> _Aim of the exercise_
Each entry below must be written out exactly, with pictures left out.

Rendered images with source text
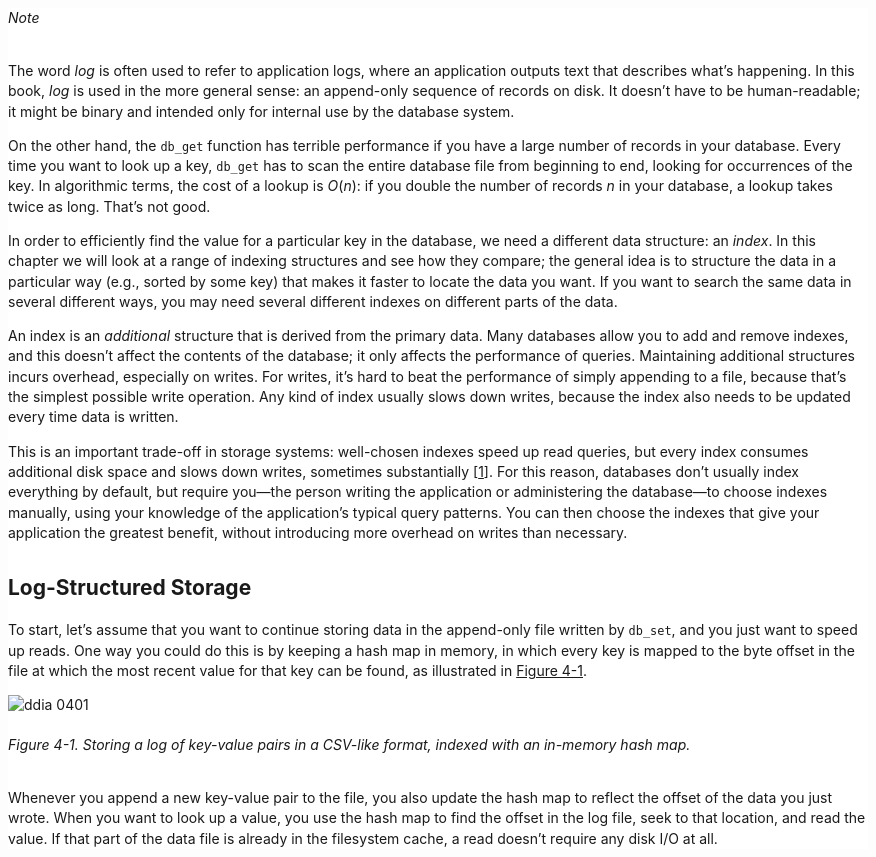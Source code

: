 ###### Note

The word *log* is often used to refer to application logs, where an application outputs text that
describes what’s happening. In this book, *log* is used in the more general sense: an append-only
sequence of records on disk. It doesn’t have to be human-readable; it might be binary and intended
only for internal use by the database system.

On the other hand, the `db_get` function has terrible performance if you have a large number of
records in your database. Every time you want to look up a key, `db_get` has to scan the entire
database file from beginning to end, looking for occurrences of the key. In algorithmic terms, the
cost of a lookup is *O*(*n*): if you double the number of records *n* in your database, a lookup
takes twice as long. That’s not good.

In order to efficiently find the value for a particular key in the database, we need a different
data structure: an *index*. In this chapter we will look at a range of indexing structures and see
how they compare; the general idea is to structure the data in a particular way (e.g., sorted by
some key) that makes it faster to locate the data you want. If you want to search the same data in
several different ways, you may need several different indexes on different parts of the data.

An index is an *additional* structure that is derived from the primary data. Many databases allow
you to add and remove indexes, and this doesn’t affect the contents of the database; it only affects
the performance of queries. Maintaining additional structures incurs overhead, especially on writes. For
writes, it’s hard to beat the performance of simply appending to a file, because that’s the simplest
possible write operation. Any kind of index usually slows down writes, because the index also needs
to be updated every time data is written.

This is an important trade-off in storage systems: well-chosen indexes speed up read queries, but
every index consumes additional disk space and slows down writes, sometimes substantially
[[1](https://learning.oreilly.com/library/view/designing-data-intensive-applications/9781098119058/ch04.html#Samokhvalov2021)].
For this reason, databases don’t usually index everything by default, but require you—the person
writing the application or administering the database—to choose indexes manually, using your
knowledge of the application’s typical query patterns. You can then choose the indexes that give
your application the greatest benefit, without introducing more overhead on writes than necessary.

## Log-Structured Storage

To start, let’s assume that you want to continue storing data in the append-only file written by
`db_set`, and you just want to speed up reads. One way you could do this is by keeping a hash map in
memory, in which every key is mapped to the byte offset in the file at which the most recent value
for that key can be found, as illustrated in [Figure 4-1](https://learning.oreilly.com/library/view/designing-data-intensive-applications/9781098119058/ch04.html#fig_storage_csv_hash_index).

![ddia 0401](https://learning.oreilly.com/api/v2/epubs/urn:orm:book:9781098119058/files/assets/ddia_0401.png)

###### Figure 4-1. Storing a log of key-value pairs in a CSV-like format, indexed with an in-memory hash map.

Whenever you append a new key-value pair to the file, you also update the hash map to reflect the
offset of the data you just wrote. When you want to look up a value, you use the hash map to find
the offset in the log file, seek to that location, and read the value. If that part of the data file
is already in the filesystem cache, a read doesn’t require any disk I/O at all.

> _Result of the task_
Source code

: ###### Note

The word *log* is often used to refer to application logs, where an application outputs text that
describes what’s happening. In this book, *log* is used in the more general sense: an append-only
sequence of records on disk. It doesn’t have to be human-readable; it might be binary and intended
only for internal use by the database system.

On the other hand, the `db_get` function has terrible performance if you have a large number of
records in your database. Every time you want to look up a key, `db_get` has to scan the entire
database file from beginning to end, looking for occurrences of the key. In algorithmic terms, the
cost of a lookup is *O*(*n*): if you double the number of records *n* in your database, a lookup
takes twice as long. That’s not good.

In order to efficiently find the value for a particular key in the database, we need a different
data structure: an *index*. In this chapter we will look at a range of indexing structures and see
how they compare; the general idea is to structure the data in a particular way (e.g., sorted by
some key) that makes it faster to locate the data you want. If you want to search the same data in
several different ways, you may need several different indexes on different parts of the data.

An index is an *additional* structure that is derived from the primary data. Many databases allow
you to add and remove indexes, and this doesn’t affect the contents of the database; it only affects
the performance of queries. Maintaining additional structures incurs overhead, especially on writes. For
writes, it’s hard to beat the performance of simply appending to a file, because that’s the simplest
possible write operation. Any kind of index usually slows down writes, because the index also needs
to be updated every time data is written.

This is an important trade-off in storage systems: well-chosen indexes speed up read queries, but
every index consumes additional disk space and slows down writes, sometimes substantially
[[1](https://learning.oreilly.com/library/view/designing-data-intensive-applications/9781098119058/ch04.html#Samokhvalov2021)].
For this reason, databases don’t usually index everything by default, but require you—the person
writing the application or administering the database—to choose indexes manually, using your
knowledge of the application’s typical query patterns. You can then choose the indexes that give
your application the greatest benefit, without introducing more overhead on writes than necessary.

## Log-Structured Storage

To start, let’s assume that you want to continue storing data in the append-only file written by
`db_set`, and you just want to speed up reads. One way you could do this is by keeping a hash map in
memory, in which every key is mapped to the byte offset in the file at which the most recent value
for that key can be found, as illustrated in [Figure 4-1](https://learning.oreilly.com/library/view/designing-data-intensive-applications/9781098119058/ch04.html#fig_storage_csv_hash_index).

![ddia 0401](https://learning.oreilly.com/api/v2/epubs/urn:orm:book:9781098119058/files/assets/ddia_0401.png)

###### Figure 4-1. Storing a log of key-value pairs in a CSV-like format, indexed with an in-memory hash map.

Whenever you append a new key-value pair to the file, you also update the hash map to reflect the
offset of the data you just wrote. When you want to look up a value, you use the hash map to find
the offset in the log file, seek to that location, and read the value. If that part of the data file
is already in the filesystem cache, a read doesn’t require any disk I/O at all.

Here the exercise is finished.